Madonsela & ANC war of words rages on

The public protector says she is concerned by 'unwarranted attacks' against her.

Public Protector Thuli Madonsela. Picture: Sapa.

JOHANNESBURG - Public Protector Thuli Madonsela has hit back at the African National Congress (ANC), saying she is deeply concerned by what she calls "unwarranted and baseless attacks" against her by the ruling party over her handling of the Nkandla issue.

Overnight, the ANC said it was outraged that Madonsela had written to President Jacob Zuma and told him he had not properly complied with her findings and that he should repay some of the money government spent on his Nkandla home.

Madonsela sent President Zuma a strongly-worded seven-page letter demanding to know when he would pay back some of the money spent on upgrades at his private home in KwaZulu-Natal and requested his response within 14 days.

Parts of the letter were made public yesterday.

The public protector said Zuma's refusal to adhere to her recommendations could breed a culture of impunity in the state.

In her latest statement, Madonsela says these attacks on her by the ANC are extraordinary and that the various parties should respect the Constitution.

She also hit back at the ANC's claims that she is not properly neutral on this issue and says she deals with all complaints consistently.

The public protector says that in Zuma's purported response to her findings, he specifically says that he is not giving a critique of her report and that he offers no comment on its contents.

She also says that nowhere in her letter does she tell Parliament what to do and that she considers attempts by various parties to instruct her office on how to operate as interference.

Madonsela argues that Zuma himself has said that he does not provide a critique of her report and that he offers no comment on its contents.

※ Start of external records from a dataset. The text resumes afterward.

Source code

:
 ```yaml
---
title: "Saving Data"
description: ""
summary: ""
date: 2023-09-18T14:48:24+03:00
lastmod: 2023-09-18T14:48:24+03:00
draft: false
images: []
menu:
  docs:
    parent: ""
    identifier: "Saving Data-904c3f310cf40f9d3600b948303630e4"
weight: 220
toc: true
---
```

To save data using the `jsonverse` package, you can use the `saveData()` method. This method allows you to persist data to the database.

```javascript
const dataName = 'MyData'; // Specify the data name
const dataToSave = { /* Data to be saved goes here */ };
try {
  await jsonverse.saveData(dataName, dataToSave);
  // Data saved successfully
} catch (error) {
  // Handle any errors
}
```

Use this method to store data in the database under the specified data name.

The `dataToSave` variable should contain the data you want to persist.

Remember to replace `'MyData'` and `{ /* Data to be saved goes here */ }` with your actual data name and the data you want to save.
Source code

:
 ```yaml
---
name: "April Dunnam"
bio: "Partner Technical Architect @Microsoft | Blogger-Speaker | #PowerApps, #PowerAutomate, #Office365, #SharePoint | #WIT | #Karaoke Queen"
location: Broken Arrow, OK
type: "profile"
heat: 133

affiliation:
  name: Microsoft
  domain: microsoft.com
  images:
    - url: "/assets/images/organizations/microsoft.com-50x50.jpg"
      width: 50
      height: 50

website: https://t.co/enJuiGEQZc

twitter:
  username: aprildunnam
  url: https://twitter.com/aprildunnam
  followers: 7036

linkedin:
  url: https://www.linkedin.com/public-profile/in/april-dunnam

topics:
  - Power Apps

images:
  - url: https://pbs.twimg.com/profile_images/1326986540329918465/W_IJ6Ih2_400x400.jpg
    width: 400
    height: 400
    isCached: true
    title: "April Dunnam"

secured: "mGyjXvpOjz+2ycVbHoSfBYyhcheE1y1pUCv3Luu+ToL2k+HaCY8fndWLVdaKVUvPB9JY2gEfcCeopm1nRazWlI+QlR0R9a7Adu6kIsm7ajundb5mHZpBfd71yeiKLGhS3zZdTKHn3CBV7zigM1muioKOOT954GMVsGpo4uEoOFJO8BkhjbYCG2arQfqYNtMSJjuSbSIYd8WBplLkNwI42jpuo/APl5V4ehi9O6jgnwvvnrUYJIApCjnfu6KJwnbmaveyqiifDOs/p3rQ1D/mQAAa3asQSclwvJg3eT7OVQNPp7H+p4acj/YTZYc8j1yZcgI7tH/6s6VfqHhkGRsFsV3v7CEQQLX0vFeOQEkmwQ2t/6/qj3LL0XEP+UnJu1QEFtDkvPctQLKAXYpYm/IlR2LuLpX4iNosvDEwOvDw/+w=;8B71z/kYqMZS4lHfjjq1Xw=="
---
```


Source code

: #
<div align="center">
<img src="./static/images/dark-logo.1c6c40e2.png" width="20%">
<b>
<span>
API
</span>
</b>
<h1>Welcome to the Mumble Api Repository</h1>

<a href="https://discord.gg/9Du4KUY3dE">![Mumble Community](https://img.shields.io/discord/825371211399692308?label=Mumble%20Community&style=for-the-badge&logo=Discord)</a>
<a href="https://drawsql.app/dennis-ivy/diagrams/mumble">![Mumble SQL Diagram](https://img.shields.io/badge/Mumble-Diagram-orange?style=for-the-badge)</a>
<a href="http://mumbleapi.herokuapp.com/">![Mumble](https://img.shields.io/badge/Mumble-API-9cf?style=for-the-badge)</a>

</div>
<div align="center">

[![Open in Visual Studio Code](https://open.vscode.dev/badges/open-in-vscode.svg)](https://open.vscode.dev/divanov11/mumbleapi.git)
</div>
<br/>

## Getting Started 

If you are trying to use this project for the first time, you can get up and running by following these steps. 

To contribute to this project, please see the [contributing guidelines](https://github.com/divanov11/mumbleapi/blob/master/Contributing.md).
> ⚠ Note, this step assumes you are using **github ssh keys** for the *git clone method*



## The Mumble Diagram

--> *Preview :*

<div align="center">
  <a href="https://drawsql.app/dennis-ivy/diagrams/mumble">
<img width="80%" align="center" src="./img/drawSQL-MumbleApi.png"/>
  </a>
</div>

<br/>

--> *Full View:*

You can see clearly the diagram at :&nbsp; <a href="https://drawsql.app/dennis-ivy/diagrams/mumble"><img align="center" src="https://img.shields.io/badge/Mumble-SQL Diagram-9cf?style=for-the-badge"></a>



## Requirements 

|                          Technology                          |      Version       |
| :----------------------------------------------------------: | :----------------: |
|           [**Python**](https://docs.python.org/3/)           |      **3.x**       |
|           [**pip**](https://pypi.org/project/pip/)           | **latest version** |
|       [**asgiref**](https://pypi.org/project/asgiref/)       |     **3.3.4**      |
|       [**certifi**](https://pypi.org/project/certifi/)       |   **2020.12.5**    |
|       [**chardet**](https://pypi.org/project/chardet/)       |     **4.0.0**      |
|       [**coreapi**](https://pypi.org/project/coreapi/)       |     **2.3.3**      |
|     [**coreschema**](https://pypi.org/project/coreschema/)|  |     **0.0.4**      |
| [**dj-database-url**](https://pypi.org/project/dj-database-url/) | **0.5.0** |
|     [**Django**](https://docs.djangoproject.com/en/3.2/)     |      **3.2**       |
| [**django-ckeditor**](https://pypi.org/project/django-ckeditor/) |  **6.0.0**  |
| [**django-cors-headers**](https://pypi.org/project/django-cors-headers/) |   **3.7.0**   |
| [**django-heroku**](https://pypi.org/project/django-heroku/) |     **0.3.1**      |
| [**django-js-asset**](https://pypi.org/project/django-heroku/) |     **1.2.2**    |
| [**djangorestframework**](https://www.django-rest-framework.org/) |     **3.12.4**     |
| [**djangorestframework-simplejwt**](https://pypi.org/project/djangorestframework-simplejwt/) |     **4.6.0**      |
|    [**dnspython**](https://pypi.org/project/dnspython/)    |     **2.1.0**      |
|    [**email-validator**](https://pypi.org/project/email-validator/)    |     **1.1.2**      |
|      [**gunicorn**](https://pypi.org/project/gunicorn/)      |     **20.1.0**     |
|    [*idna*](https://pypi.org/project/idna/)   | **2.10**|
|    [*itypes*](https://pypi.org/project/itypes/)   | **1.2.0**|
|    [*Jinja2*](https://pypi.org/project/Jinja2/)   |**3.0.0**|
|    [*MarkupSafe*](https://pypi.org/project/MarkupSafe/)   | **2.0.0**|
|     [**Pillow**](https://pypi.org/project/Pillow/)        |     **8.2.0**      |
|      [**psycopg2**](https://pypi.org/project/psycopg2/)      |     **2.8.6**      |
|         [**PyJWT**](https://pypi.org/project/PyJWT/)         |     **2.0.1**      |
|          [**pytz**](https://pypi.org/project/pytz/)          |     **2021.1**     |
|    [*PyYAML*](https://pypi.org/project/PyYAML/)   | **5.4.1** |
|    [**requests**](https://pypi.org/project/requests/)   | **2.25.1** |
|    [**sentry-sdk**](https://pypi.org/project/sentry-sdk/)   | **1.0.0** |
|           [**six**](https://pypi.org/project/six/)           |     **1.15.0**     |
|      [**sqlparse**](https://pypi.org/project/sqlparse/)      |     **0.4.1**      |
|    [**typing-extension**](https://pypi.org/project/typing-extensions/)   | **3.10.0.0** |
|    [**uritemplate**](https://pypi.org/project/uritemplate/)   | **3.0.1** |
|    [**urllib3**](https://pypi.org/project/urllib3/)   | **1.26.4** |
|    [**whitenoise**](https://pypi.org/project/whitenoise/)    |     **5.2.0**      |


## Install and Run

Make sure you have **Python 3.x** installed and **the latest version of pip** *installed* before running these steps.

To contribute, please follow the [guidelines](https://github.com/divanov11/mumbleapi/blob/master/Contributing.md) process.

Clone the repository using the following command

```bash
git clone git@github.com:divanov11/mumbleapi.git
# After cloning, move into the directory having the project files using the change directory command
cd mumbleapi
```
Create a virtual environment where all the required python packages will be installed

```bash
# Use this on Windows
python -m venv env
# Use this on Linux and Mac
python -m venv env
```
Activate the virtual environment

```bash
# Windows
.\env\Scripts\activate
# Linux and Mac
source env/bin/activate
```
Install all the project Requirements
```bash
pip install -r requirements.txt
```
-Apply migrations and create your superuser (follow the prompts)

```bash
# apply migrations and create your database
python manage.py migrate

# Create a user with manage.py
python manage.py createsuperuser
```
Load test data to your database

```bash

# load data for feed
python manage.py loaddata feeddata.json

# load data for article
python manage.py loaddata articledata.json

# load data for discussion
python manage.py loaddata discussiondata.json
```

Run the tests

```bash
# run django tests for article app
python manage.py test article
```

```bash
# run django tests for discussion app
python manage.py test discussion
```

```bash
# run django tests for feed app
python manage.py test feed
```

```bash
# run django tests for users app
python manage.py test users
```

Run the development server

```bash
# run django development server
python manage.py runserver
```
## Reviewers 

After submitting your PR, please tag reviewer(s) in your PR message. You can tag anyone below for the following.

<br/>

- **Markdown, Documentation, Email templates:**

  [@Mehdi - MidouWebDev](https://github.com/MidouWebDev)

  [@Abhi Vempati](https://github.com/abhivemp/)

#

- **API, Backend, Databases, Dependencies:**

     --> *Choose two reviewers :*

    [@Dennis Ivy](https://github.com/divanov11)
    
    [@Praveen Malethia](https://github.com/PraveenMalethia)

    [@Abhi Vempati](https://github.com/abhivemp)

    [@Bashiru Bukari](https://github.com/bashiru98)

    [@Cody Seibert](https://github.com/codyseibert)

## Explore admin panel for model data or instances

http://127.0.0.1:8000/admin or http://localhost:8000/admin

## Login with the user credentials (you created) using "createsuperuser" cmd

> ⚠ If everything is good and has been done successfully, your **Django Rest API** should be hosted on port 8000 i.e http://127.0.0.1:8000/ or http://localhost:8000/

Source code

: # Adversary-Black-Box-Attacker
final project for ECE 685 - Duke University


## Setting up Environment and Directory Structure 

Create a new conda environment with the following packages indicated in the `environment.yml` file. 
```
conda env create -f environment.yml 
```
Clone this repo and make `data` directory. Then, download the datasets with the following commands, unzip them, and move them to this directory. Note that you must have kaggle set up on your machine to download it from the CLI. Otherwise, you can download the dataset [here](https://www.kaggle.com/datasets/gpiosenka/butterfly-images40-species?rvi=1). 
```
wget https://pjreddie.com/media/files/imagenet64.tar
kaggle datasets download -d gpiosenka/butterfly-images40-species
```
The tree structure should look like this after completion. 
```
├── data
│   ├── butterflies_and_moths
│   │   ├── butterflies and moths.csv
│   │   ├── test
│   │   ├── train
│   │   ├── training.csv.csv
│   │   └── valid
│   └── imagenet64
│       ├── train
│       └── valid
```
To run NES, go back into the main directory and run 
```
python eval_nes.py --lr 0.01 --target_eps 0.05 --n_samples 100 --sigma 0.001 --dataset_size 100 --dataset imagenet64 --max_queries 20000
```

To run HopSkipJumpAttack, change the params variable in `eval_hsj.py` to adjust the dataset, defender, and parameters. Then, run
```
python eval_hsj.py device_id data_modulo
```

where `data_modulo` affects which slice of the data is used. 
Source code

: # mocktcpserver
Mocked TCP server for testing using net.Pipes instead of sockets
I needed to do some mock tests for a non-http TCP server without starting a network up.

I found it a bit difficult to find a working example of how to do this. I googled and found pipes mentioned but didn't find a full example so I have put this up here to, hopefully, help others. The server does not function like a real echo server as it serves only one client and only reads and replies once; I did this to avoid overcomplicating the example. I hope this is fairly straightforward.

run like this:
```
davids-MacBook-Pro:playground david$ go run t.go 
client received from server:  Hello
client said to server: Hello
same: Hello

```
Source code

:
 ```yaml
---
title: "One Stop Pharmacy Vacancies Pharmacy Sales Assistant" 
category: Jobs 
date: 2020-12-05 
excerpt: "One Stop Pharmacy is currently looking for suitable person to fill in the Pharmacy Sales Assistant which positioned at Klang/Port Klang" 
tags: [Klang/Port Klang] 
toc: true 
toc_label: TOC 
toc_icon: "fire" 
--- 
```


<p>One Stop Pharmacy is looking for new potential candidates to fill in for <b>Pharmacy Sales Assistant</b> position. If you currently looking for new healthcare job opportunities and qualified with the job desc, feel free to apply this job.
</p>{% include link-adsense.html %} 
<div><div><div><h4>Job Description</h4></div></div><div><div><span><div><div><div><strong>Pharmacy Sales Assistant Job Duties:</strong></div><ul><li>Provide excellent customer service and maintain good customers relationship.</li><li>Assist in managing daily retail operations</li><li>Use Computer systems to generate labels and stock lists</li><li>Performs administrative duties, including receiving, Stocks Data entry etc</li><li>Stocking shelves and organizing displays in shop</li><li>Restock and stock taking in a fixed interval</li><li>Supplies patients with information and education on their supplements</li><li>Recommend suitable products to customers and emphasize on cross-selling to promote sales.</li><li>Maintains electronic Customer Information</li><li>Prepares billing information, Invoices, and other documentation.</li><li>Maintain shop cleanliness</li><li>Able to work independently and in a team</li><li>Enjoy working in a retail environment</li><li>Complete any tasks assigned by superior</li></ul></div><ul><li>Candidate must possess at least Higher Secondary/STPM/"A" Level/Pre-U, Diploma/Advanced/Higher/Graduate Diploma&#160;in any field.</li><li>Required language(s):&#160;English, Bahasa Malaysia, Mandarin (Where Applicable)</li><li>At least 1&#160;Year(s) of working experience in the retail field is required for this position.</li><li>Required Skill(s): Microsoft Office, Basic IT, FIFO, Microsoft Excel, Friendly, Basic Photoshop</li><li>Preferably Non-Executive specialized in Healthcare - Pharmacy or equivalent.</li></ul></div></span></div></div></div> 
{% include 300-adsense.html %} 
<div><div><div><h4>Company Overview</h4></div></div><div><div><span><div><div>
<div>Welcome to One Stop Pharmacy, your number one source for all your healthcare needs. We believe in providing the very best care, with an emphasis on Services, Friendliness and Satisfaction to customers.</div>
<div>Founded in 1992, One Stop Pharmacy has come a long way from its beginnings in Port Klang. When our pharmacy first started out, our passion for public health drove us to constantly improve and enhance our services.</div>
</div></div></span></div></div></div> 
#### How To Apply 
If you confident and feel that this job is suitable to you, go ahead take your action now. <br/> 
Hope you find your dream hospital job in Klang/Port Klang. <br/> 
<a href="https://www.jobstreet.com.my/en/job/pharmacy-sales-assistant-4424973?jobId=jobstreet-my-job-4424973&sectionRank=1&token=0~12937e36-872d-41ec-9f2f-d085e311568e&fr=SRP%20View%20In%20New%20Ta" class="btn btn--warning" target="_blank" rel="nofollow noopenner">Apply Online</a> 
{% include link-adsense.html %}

The Nkandla upgrades came under heavy criticism in a report by Madonsela in March. Madonsela's report said Zuma had "benefitted unduly" from some of the upgrades, which included a cattle enclosure and amphitheatre, and that he should pay back some of the costs of the unnecessary renovations.

At the same time, the ANC's Zizi Kodwa says the letter to the president should never have been made public.

"The report that we read about yesterday is private correspondence between her office and the office of the president. That correspondence was leaked to the media. We think that on its own is ethically wrong."

Kodwa says the ANC's Members of Parliament will act with the best interests of the country at heart when Parliament's ad-hoc committee on Nkandla meets.

"ANC members in the committee will make a decision on what is right for the country, not just what is right for the ANC and that is a mandate they carry to the committees."

The tripartite alliance has accused Madonsela of undermining Parliament and says it is not up to her to decide if the president's response is sufficient.

The president was ushered out of the National Assembly last week amid chants of 'pay back the money' by the Economic Freedom Fighters, whose leader Julius Malema demanded that Zuma commit to a date.